Records supplied:
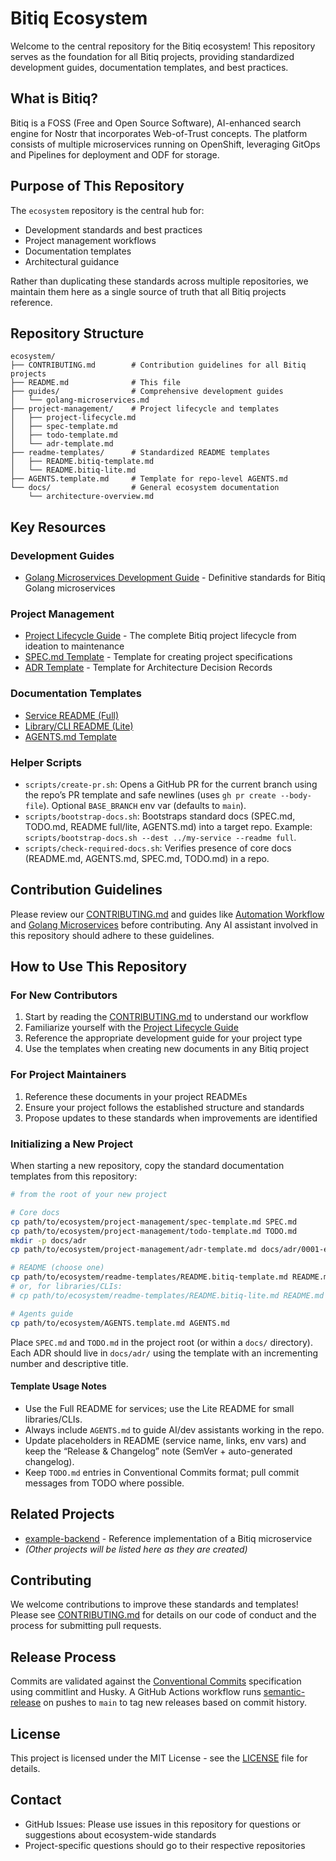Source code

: # Bitiq Ecosystem

Welcome to the central repository for the Bitiq ecosystem! This repository serves as the foundation for all Bitiq projects, providing standardized development guides, documentation templates, and best practices.

## What is Bitiq?

Bitiq is a FOSS (Free and Open Source Software), AI-enhanced search engine for Nostr that incorporates Web-of-Trust concepts. The platform consists of multiple microservices running on OpenShift, leveraging GitOps and Pipelines for deployment and ODF for storage.

## Purpose of This Repository

The `ecosystem` repository is the central hub for:

- Development standards and best practices
- Project management workflows
- Documentation templates
- Architectural guidance

Rather than duplicating these standards across multiple repositories, we maintain them here as a single source of truth that all Bitiq projects reference.

## Repository Structure

```
ecosystem/
├── CONTRIBUTING.md        # Contribution guidelines for all Bitiq projects
├── README.md              # This file
├── guides/                # Comprehensive development guides
│   └── golang-microservices.md 
├── project-management/    # Project lifecycle and templates
│   ├── project-lifecycle.md
│   ├── spec-template.md
│   ├── todo-template.md
│   └── adr-template.md
├── readme-templates/      # Standardized README templates
│   ├── README.bitiq-template.md
│   └── README.bitiq-lite.md
├── AGENTS.template.md     # Template for repo-level AGENTS.md
└── docs/                  # General ecosystem documentation
    └── architecture-overview.md
```

## Key Resources

### Development Guides

- [Golang Microservices Development Guide](guides/golang-microservices.md) - Definitive standards for Bitiq Golang microservices

### Project Management

- [Project Lifecycle Guide](project-management/project-lifecycle.md) - The complete Bitiq project lifecycle from ideation to maintenance
- [SPEC.md Template](project-management/spec-template.md) - Template for creating project specifications
- [ADR Template](project-management/adr-template.md) - Template for Architecture Decision Records

### Documentation Templates

- [Service README (Full)](readme-templates/README.bitiq-template.md)
- [Library/CLI README (Lite)](readme-templates/README.bitiq-lite.md)
- [AGENTS.md Template](AGENTS.template.md)

### Helper Scripts

- `scripts/create-pr.sh`: Opens a GitHub PR for the current branch using the repo’s PR template and safe newlines (uses `gh pr create --body-file`). Optional `BASE_BRANCH` env var (defaults to `main`).
- `scripts/bootstrap-docs.sh`: Bootstraps standard docs (SPEC.md, TODO.md, README full/lite, AGENTS.md) into a target repo. Example: `scripts/bootstrap-docs.sh --dest ../my-service --readme full`.
- `scripts/check-required-docs.sh`: Verifies presence of core docs (README.md, AGENTS.md, SPEC.md, TODO.md) in a repo.

## Contribution Guidelines

Please review our [CONTRIBUTING.md](CONTRIBUTING.md) and guides like [Automation Workflow](guides/automation-workflow.md) and [Golang Microservices](guides/golang-microservices.md) before contributing. Any AI assistant involved in this repository should adhere to these guidelines.
## How to Use This Repository

### For New Contributors

1. Start by reading the [CONTRIBUTING.md](CONTRIBUTING.md) to understand our workflow
2. Familiarize yourself with the [Project Lifecycle Guide](project-management/project-lifecycle.md)
3. Reference the appropriate development guide for your project type
4. Use the templates when creating new documents in any Bitiq project

### For Project Maintainers

1. Reference these documents in your project READMEs
2. Ensure your project follows the established structure and standards
3. Propose updates to these standards when improvements are identified

### Initializing a New Project

When starting a new repository, copy the standard documentation templates from this repository:

```bash
# from the root of your new project

# Core docs
cp path/to/ecosystem/project-management/spec-template.md SPEC.md
cp path/to/ecosystem/project-management/todo-template.md TODO.md
mkdir -p docs/adr
cp path/to/ecosystem/project-management/adr-template.md docs/adr/0001-example-decision.md

# README (choose one)
cp path/to/ecosystem/readme-templates/README.bitiq-template.md README.md
# or, for libraries/CLIs:
# cp path/to/ecosystem/readme-templates/README.bitiq-lite.md README.md

# Agents guide
cp path/to/ecosystem/AGENTS.template.md AGENTS.md
```

Place `SPEC.md` and `TODO.md` in the project root (or within a `docs/` directory). Each ADR should live in `docs/adr/` using the template with an incrementing number and descriptive title.

#### Template Usage Notes

- Use the Full README for services; use the Lite README for small libraries/CLIs.
- Always include `AGENTS.md` to guide AI/dev assistants working in the repo.
- Update placeholders in README (service name, links, env vars) and keep the “Release & Changelog” note (SemVer + auto-generated changelog).
- Keep `TODO.md` entries in Conventional Commits format; pull commit messages from TODO where possible.

## Related Projects

- [example-backend](https://github.com/paulcapestany/example-backend) - Reference implementation of a Bitiq microservice
- *(Other projects will be listed here as they are created)*

## Contributing

We welcome contributions to improve these standards and templates! Please see [CONTRIBUTING.md](CONTRIBUTING.md) for details on our code of conduct and the process for submitting pull requests.

## Release Process

Commits are validated against the [Conventional Commits](https://www.conventionalcommits.org/) specification using commitlint and Husky. A GitHub Actions workflow runs [semantic-release](https://semantic-release.gitbook.io) on pushes to `main` to tag new releases based on commit history.

## License

This project is licensed under the MIT License - see the [LICENSE](LICENSE) file for details.

## Contact

- GitHub Issues: Please use issues in this repository for questions or suggestions about ecosystem-wide standards
- Project-specific questions should go to their respective repositories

What this task involves:
Leave out any pictures, please, and quote only the lines from the top of the data through the line that contains "## What is Bitiq?".

Result of the exercise:
Source code

: # Bitiq Ecosystem

Welcome to the central repository for the Bitiq ecosystem! This repository serves as the foundation for all Bitiq projects, providing standardized development guides, documentation templates, and best practices.

## What is Bitiq?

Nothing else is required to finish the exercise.